What’s a Reinheitsgebot and what’s it have to do with beer?
Pints | by Jason Foster
April 23, 2016 is a pretty important day for beer drinkers. It is the 500th anniversary of the enactment of the Reinheitsgebot. Beer drinkers rejoice!
Reinheits-what?? What’s that?
Allow me to explain.
North Americans might better know the Reinheitsgebot as the German Beer Purity Law. It was (and is) a law regulating the ingredients that can be used to make beer. A version of it is still on the books today.
On April 23, 1516, Bavarian Duke Wilhelm IV issued a decree to restrict the making of beer to certain ingredients — namely barley, hops and water (yeast hadn’t been discovered). It went on to shape half a millennium’s worth of German brewing traditions. Plus, in many respects it defined most beer around the world today.
Pretty significant, I would say.
But history is never that straightforward. One of the more interesting twists of historical fact is that it only became known as the Reinheitsgebot in 1918. Before that it was known as Surrogatverbot, which translates to adjunct prohibition — which is what it was. Adjuncts are additions such as corn, rice, sugar and other non-traditional ingredients.

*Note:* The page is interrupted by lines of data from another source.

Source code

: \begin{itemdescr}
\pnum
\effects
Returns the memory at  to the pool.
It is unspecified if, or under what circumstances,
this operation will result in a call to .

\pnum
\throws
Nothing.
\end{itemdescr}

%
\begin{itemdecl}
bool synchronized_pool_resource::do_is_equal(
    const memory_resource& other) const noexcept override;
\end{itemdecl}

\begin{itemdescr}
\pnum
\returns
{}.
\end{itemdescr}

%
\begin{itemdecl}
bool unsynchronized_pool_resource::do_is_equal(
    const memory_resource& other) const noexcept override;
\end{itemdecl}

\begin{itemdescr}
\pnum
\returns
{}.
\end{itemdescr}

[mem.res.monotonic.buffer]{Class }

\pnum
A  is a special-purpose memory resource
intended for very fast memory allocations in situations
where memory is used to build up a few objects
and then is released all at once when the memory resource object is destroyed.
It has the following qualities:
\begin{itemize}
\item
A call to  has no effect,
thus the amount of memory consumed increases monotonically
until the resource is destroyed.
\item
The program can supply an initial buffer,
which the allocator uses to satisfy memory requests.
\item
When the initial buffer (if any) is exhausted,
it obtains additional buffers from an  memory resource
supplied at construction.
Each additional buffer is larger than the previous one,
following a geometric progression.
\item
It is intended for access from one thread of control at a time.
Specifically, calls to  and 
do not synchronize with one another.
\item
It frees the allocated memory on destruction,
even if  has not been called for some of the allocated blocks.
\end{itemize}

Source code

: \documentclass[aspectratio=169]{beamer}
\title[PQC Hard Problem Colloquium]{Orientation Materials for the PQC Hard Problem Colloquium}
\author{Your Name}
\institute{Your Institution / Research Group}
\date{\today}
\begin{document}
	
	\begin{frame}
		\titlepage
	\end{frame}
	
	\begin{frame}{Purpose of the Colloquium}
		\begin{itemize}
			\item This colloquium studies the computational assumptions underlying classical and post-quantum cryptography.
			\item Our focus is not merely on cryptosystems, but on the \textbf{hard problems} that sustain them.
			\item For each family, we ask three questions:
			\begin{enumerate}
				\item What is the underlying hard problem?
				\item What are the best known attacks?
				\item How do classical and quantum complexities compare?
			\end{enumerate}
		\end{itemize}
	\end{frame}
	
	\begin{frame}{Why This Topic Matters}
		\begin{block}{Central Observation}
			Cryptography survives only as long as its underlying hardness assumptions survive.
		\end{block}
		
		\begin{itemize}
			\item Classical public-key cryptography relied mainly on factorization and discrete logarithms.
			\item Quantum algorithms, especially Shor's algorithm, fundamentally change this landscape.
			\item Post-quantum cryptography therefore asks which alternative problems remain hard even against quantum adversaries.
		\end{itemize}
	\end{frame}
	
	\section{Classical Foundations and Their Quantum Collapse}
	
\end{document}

Another little-known factoid: there was more than one Reinheitsgebot. Munich created a similar law years before Wilhelm’s decree, which, in 1516, only affected Bavaria. In the 1800s, a second version was created to regulate other parts of what is now Northern Germany.
The Reinheitsgebot only became law for all of Germany upon unification of the Weimar Republic in 1918 (Bavaria, bless its oom-pah-pah heart, made it a condition of joining).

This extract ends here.